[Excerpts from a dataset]
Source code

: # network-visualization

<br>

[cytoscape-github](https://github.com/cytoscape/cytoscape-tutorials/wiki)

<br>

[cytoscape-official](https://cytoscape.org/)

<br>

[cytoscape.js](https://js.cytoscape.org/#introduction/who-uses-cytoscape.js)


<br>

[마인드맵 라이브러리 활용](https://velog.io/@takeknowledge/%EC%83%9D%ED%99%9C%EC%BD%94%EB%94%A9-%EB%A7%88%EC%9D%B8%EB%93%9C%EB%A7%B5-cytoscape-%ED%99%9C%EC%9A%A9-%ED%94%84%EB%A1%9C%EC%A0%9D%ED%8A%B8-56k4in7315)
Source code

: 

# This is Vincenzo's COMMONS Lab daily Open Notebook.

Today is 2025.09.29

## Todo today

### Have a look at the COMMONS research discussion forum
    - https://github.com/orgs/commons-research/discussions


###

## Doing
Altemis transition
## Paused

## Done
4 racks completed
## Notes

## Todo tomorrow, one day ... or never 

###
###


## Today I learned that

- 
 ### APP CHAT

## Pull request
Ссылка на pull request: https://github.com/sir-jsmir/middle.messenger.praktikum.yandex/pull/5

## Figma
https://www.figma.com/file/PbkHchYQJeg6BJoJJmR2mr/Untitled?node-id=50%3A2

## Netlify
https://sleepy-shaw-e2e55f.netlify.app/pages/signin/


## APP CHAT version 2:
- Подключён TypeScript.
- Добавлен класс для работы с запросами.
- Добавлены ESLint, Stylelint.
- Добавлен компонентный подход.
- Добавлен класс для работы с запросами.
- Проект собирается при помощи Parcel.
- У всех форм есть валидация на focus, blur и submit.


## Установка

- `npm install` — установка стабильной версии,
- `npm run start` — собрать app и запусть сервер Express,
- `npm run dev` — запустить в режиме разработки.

▶ Instructions to follow
A faithful copy is required of the lines from the one with "## Todo tomorrow, one day ... or never" through the last line of the data; please add nothing.

▶ Written answer
## Todo tomorrow, one day ... or never 

###
###


## Today I learned that

- 
 ### APP CHAT

## Pull request
Ссылка на pull request: https://github.com/sir-jsmir/middle.messenger.praktikum.yandex/pull/5

## Figma
https://www.figma.com/file/PbkHchYQJeg6BJoJJmR2mr/Untitled?node-id=50%3A2

## Netlify
https://sleepy-shaw-e2e55f.netlify.app/pages/signin/


## APP CHAT version 2:
- Подключён TypeScript.
- Добавлен класс для работы с запросами.
- Добавлены ESLint, Stylelint.
- Добавлен компонентный подход.
- Добавлен класс для работы с запросами.
- Проект собирается при помощи Parcel.
- У всех форм есть валидация на focus, blur и submit.


## Установка

- `npm install` — установка стабильной версии,
- `npm run start` — собрать app и запусть сервер Express,
- `npm run dev` — запустить в режиме разработки.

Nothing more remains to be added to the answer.